TASK ITEM:
Reproduce every record below exactly, without the pictures.

EXTRACTED RECORDS:

[Start of section]

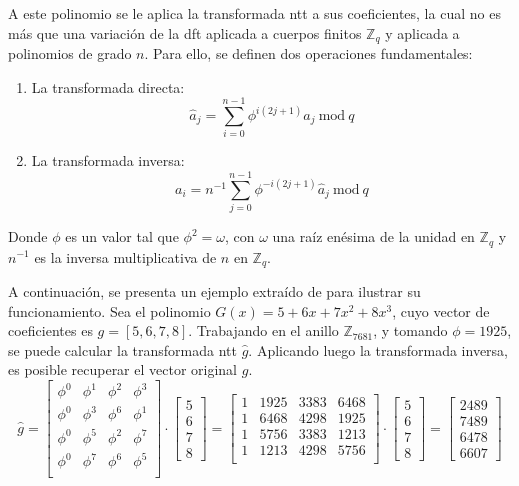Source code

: A este polinomio se le aplica la transformada \gls{ntt} a sus coeficientes, la cual no es más que una variación de la \gls{dft} aplicada a cuerpos finitos \(\mathbb{Z}_q\) y aplicada a polinomios de grado \(n\). Para ello, se definen dos operaciones fundamentales:
\begin{enumerate}
	\item La transformada directa:
	\begin{equation}
		\hat{a}_j=\sum_{i=0}^{n-1} \phi^{i\left(2j+1\right)} a_j \ \text{mod} \ q
	\end{equation}
	\item  La transformada inversa:
	\begin{equation}
		a_i=n^{-1} \sum_{j=0}^{n-1} \phi^{-i\left(2j+1\right)} \hat{a}_j \ \text{mod} \ q
	\end{equation}
\end{enumerate}

Donde $\phi$ es un valor tal que $\phi^2=\omega$, con $\omega$ una raíz enésima de la unidad en \(\mathbb{Z}_q\) y \(n^{-1}\) es la inversa multiplicativa de \(n\) en \(\mathbb{Z}_q\).
\newline

A continuación, se presenta un ejemplo extraído de \cite{cryptoeprint:2024/585} para ilustrar su funcionamiento. Sea el polinomio \(G(x)=5+6x+7x^2+8x^3\), cuyo vector de coeficientes es \(g=[5,6,7,8]\). Trabajando en el anillo \(\mathbb{Z}_{7681}\), y tomando $\phi=1925$, se puede calcular la transformada \gls{ntt} \(\hat{g}\). Aplicando luego la transformada inversa, es posible recuperar el vector original \(g\).
\begin{equation}
	\hat{g}=\begin{bmatrix}
		\phi^0 & \phi^1 & \phi^2 & \phi^3\\
		\phi^0 & \phi^3 & \phi^6 & \phi^1\\
		\phi^0 & \phi^5 & \phi^2 & \phi^7\\
		\phi^0 & \phi^7 & \phi^6 & \phi^5\\
	\end{bmatrix} \cdot \begin{bmatrix}
	5\\
	6\\
	7\\
	8
	\end{bmatrix}=\begin{bmatrix}
	1 & 1925 & 3383 & 6468\\
	1 & 6468 & 4298 & 1925\\
	1 & 5756 & 3383 & 1213\\
	1 & 1213 & 4298 & 5756\\
	\end{bmatrix} \cdot \begin{bmatrix}
	5\\
	6\\
	7\\
	8 \end{bmatrix}= \begin{bmatrix}
	2489\\
	7489\\
	6478\\
	6607 \end{bmatrix}
\end{equation}

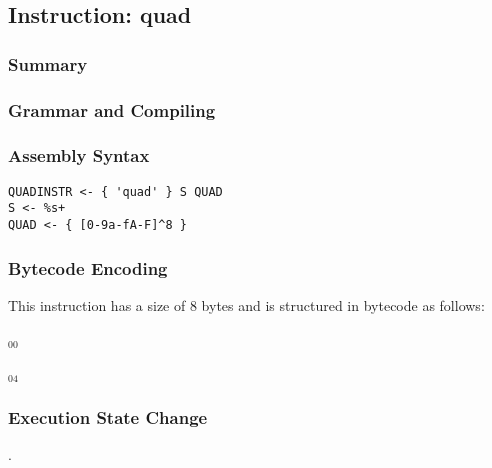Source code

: \subsection{Instruction: quad}

\subsubsection{Summary}


\subsubsection{Grammar and Compiling}


\subsubsection{Assembly Syntax}

\begin{myquote}
\begin{verbatim}
QUADINSTR <- { 'quad' } S QUAD
S <- %s+
QUAD <- { [0-9a-fA-F]^8 }
\end{verbatim}
\end{myquote}


\subsubsection{Bytecode Encoding}

This instruction has a size of 8 bytes and is structured in bytecode as follows:

$_{00}$\ 



$_{04}$\ 


\subsubsection{Execution State Change}

.


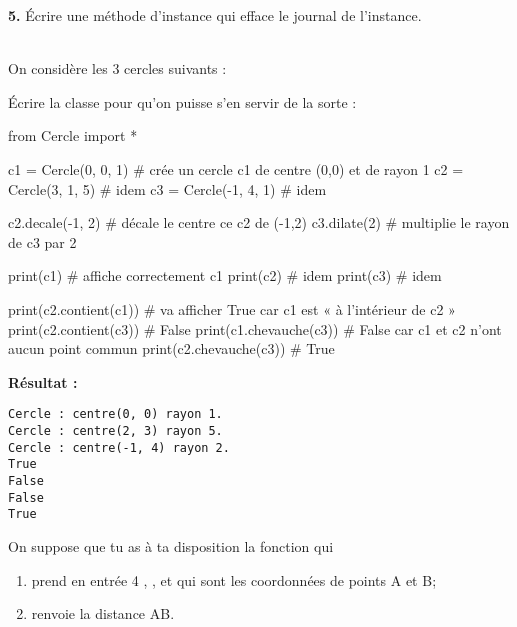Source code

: \documentclass[a4paper,10pt,french]{book}
\begin{document}
\medskip

\textbf{5.} \'Ecrire une méthode d'instance  qui efface le journal de l'instance.\\

\newpage

\\ 

On considère les 3 cercles suivants :

\begin{center}
\def\uscl{.5}
\end{center}

\'Ecrire la classe  pour qu'on puisse s'en servir de la sorte :

\begin{pythoncode}
from Cercle import *

c1 = Cercle(0, 0, 1)  # crée un cercle c1 de centre (0,0) et de rayon 1
c2 = Cercle(3, 1, 5)  # idem
c3 = Cercle(-1, 4, 1)  # idem

c2.decale(-1, 2)  # décale le centre ce c2 de (-1,2)
c3.dilate(2)  # multiplie le rayon de c3 par 2

print(c1)  # affiche correctement c1
print(c2)  # idem
print(c3)  # idem

print(c2.contient(c1))  # va afficher True car c1 est « à l'intérieur de c2 »
print(c2.contient(c3))  # False
print(c1.chevauche(c3))  # False car c1 et c2 n'ont aucun point commun
print(c2.chevauche(c3))  # True
\end{pythoncode}

\textbf{Résultat :}
\begin{verbatim}
Cercle : centre(0, 0) rayon 1.
Cercle : centre(2, 3) rayon 5.
Cercle : centre(-1, 4) rayon 2.
True
False
False
True
\end{verbatim}

On suppose que tu as à ta disposition la fonction  qui
\begin{enumerate}[\textbullet]
	\item 	prend en entrée 4   , ,  et  qui sont les coordonnées de points A et B;
	\item 	renvoie la distance AB. 	
\end{enumerate}
\end{document}
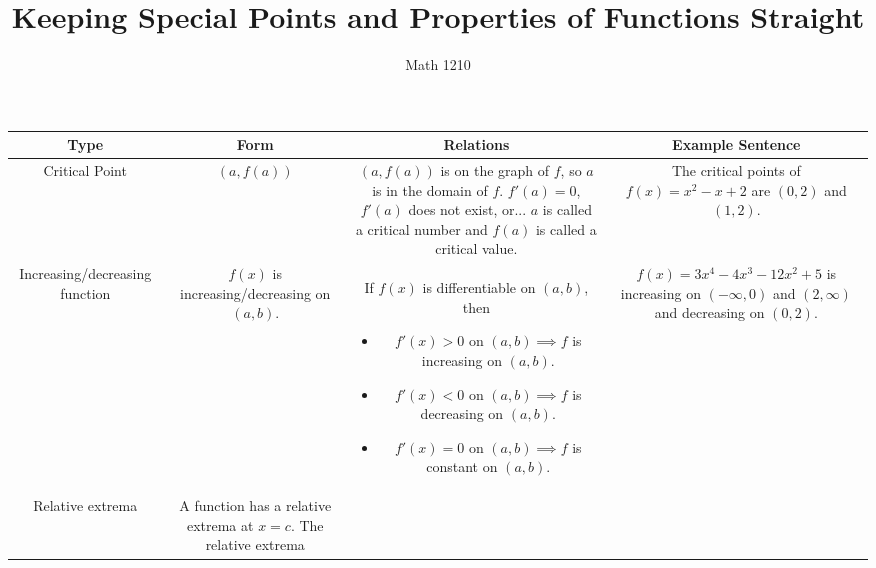 \documentclass[12pt, landscape]{article}
\author{Math 1210}
\title{Keeping Special Points and Properties of Functions Straight}
\date{}
\theoremstyle{mainstyle} %
\begin{document}
\maketitle
\begin{tabular}{c|c|c|c}
  Type
  &Form
  &Relations
  &Example Sentence \\
  \hline
  Critical Point
  &\((a,f(a))\)
  &\parbox{9cm}{\((a,f(a))\) is on the graph of
    \(f\), so \(a\) is in the domain of
    \(f\). \\
  \(f'(a) = 0\), \(f'(a)\) does not exist, or...\\
  \(a\) is called a critical number and \(f(a)\) is called a critical value.}
  &\parbox{5cm}{The critical points of \(f(x) = x^2-x+2\) are
    \((0,2)\) and \((1,2)\).} \\
  \hline
  Increasing/decreasing function
  & \parbox{4cm}{\(f(x)\) is increasing/decreasing on \((a,b)\).}
  & \parbox{9cm}{If \(f(x)\) is differentiable on \((a,b)\), then
    \begin{itemize}
    \item \(f'(x) > 0\) on \((a,b) \implies f\) is increasing on \((a,b)\).
    \item \(f'(x) < 0\) on \((a,b) \implies f\) is decreasing on \((a,b)\).
    \item \(f'(x) = 0\) on \((a,b) \implies f\) is constant on \((a,b)\).
    \end{itemize}
    }
  & \parbox{5cm}{\(f(x) = 3x^4 - 4x^3 - 12x^2 + 5\) is increasing on
    \((-\infty, 0)\) and \((2,\infty)\) and decreasing on \((0,2)\).} \\
  \hline
  Relative extrema
  & \parbox{4cm}{A function has a relative extrema at \(x=c\). The
    relative extrema } 
\end{tabular}
\end{document}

[End of section]

SOLUTION TO THIS PROBLEM:
Source code

: A este polinomio se le aplica la transformada \gls{ntt} a sus coeficientes, la cual no es más que una variación de la \gls{dft} aplicada a cuerpos finitos \(\mathbb{Z}_q\) y aplicada a polinomios de grado \(n\). Para ello, se definen dos operaciones fundamentales:
\begin{enumerate}
	\item La transformada directa:
	\begin{equation}
		\hat{a}_j=\sum_{i=0}^{n-1} \phi^{i\left(2j+1\right)} a_j \ \text{mod} \ q
	\end{equation}
	\item  La transformada inversa:
	\begin{equation}
		a_i=n^{-1} \sum_{j=0}^{n-1} \phi^{-i\left(2j+1\right)} \hat{a}_j \ \text{mod} \ q
	\end{equation}
\end{enumerate}

Donde $\phi$ es un valor tal que $\phi^2=\omega$, con $\omega$ una raíz enésima de la unidad en \(\mathbb{Z}_q\) y \(n^{-1}\) es la inversa multiplicativa de \(n\) en \(\mathbb{Z}_q\).
\newline

A continuación, se presenta un ejemplo extraído de \cite{cryptoeprint:2024/585} para ilustrar su funcionamiento. Sea el polinomio \(G(x)=5+6x+7x^2+8x^3\), cuyo vector de coeficientes es \(g=[5,6,7,8]\). Trabajando en el anillo \(\mathbb{Z}_{7681}\), y tomando $\phi=1925$, se puede calcular la transformada \gls{ntt} \(\hat{g}\). Aplicando luego la transformada inversa, es posible recuperar el vector original \(g\).
\begin{equation}
	\hat{g}=\begin{bmatrix}
		\phi^0 & \phi^1 & \phi^2 & \phi^3\\
		\phi^0 & \phi^3 & \phi^6 & \phi^1\\
		\phi^0 & \phi^5 & \phi^2 & \phi^7\\
		\phi^0 & \phi^7 & \phi^6 & \phi^5\\
	\end{bmatrix} \cdot \begin{bmatrix}
	5\\
	6\\
	7\\
	8
	\end{bmatrix}=\begin{bmatrix}
	1 & 1925 & 3383 & 6468\\
	1 & 6468 & 4298 & 1925\\
	1 & 5756 & 3383 & 1213\\
	1 & 1213 & 4298 & 5756\\
	\end{bmatrix} \cdot \begin{bmatrix}
	5\\
	6\\
	7\\
	8 \end{bmatrix}= \begin{bmatrix}
	2489\\
	7489\\
	6478\\
	6607 \end{bmatrix}
\end{equation}

Source code

: \subsection{Instruction: quad}

\subsubsection{Summary}


\subsubsection{Grammar and Compiling}


\subsubsection{Assembly Syntax}

\begin{myquote}
\begin{verbatim}
QUADINSTR <- { 'quad' } S QUAD
S <- %s+
QUAD <- { [0-9a-fA-F]^8 }
\end{verbatim}
\end{myquote}


\subsubsection{Bytecode Encoding}

This instruction has a size of 8 bytes and is structured in bytecode as follows:

$_{00}$\ 



$_{04}$\ 


\subsubsection{Execution State Change}

.


Source code

: \documentclass[a4paper,10pt,french]{book}
\begin{document}
\medskip

\textbf{5.} \'Ecrire une méthode d'instance  qui efface le journal de l'instance.\\

\newpage

\\ 

On considère les 3 cercles suivants :

\begin{center}
\def\uscl{.5}
\end{center}

\'Ecrire la classe  pour qu'on puisse s'en servir de la sorte :

\begin{pythoncode}
from Cercle import *

c1 = Cercle(0, 0, 1)  # crée un cercle c1 de centre (0,0) et de rayon 1
c2 = Cercle(3, 1, 5)  # idem
c3 = Cercle(-1, 4, 1)  # idem

c2.decale(-1, 2)  # décale le centre ce c2 de (-1,2)
c3.dilate(2)  # multiplie le rayon de c3 par 2

print(c1)  # affiche correctement c1
print(c2)  # idem
print(c3)  # idem

print(c2.contient(c1))  # va afficher True car c1 est « à l'intérieur de c2 »
print(c2.contient(c3))  # False
print(c1.chevauche(c3))  # False car c1 et c2 n'ont aucun point commun
print(c2.chevauche(c3))  # True
\end{pythoncode}

\textbf{Résultat :}
\begin{verbatim}
Cercle : centre(0, 0) rayon 1.
Cercle : centre(2, 3) rayon 5.
Cercle : centre(-1, 4) rayon 2.
True
False
False
True
\end{verbatim}

On suppose que tu as à ta disposition la fonction  qui
\begin{enumerate}[\textbullet]
	\item 	prend en entrée 4   , ,  et  qui sont les coordonnées de points A et B;
	\item 	renvoie la distance AB. 	
\end{enumerate}
\end{document}
 \documentclass[12pt, landscape]{article}
\author{Math 1210}
\title{Keeping Special Points and Properties of Functions Straight}
\date{}
\theoremstyle{mainstyle} %
\begin{document}
\maketitle
\begin{tabular}{c|c|c|c}
  Type
  &Form
  &Relations
  &Example Sentence \\
  \hline
  Critical Point
  &\((a,f(a))\)
  &\parbox{9cm}{\((a,f(a))\) is on the graph of
    \(f\), so \(a\) is in the domain of
    \(f\). \\
  \(f'(a) = 0\), \(f'(a)\) does not exist, or...\\
  \(a\) is called a critical number and \(f(a)\) is called a critical value.}
  &\parbox{5cm}{The critical points of \(f(x) = x^2-x+2\) are
    \((0,2)\) and \((1,2)\).} \\
  \hline
  Increasing/decreasing function
  & \parbox{4cm}{\(f(x)\) is increasing/decreasing on \((a,b)\).}
  & \parbox{9cm}{If \(f(x)\) is differentiable on \((a,b)\), then
    \begin{itemize}
    \item \(f'(x) > 0\) on \((a,b) \implies f\) is increasing on \((a,b)\).
    \item \(f'(x) < 0\) on \((a,b) \implies f\) is decreasing on \((a,b)\).
    \item \(f'(x) = 0\) on \((a,b) \implies f\) is constant on \((a,b)\).
    \end{itemize}
    }
  & \parbox{5cm}{\(f(x) = 3x^4 - 4x^3 - 12x^2 + 5\) is increasing on
    \((-\infty, 0)\) and \((2,\infty)\) and decreasing on \((0,2)\).} \\
  \hline
  Relative extrema
  & \parbox{4cm}{A function has a relative extrema at \(x=c\). The
    relative extrema } 
\end{tabular}
\end{document}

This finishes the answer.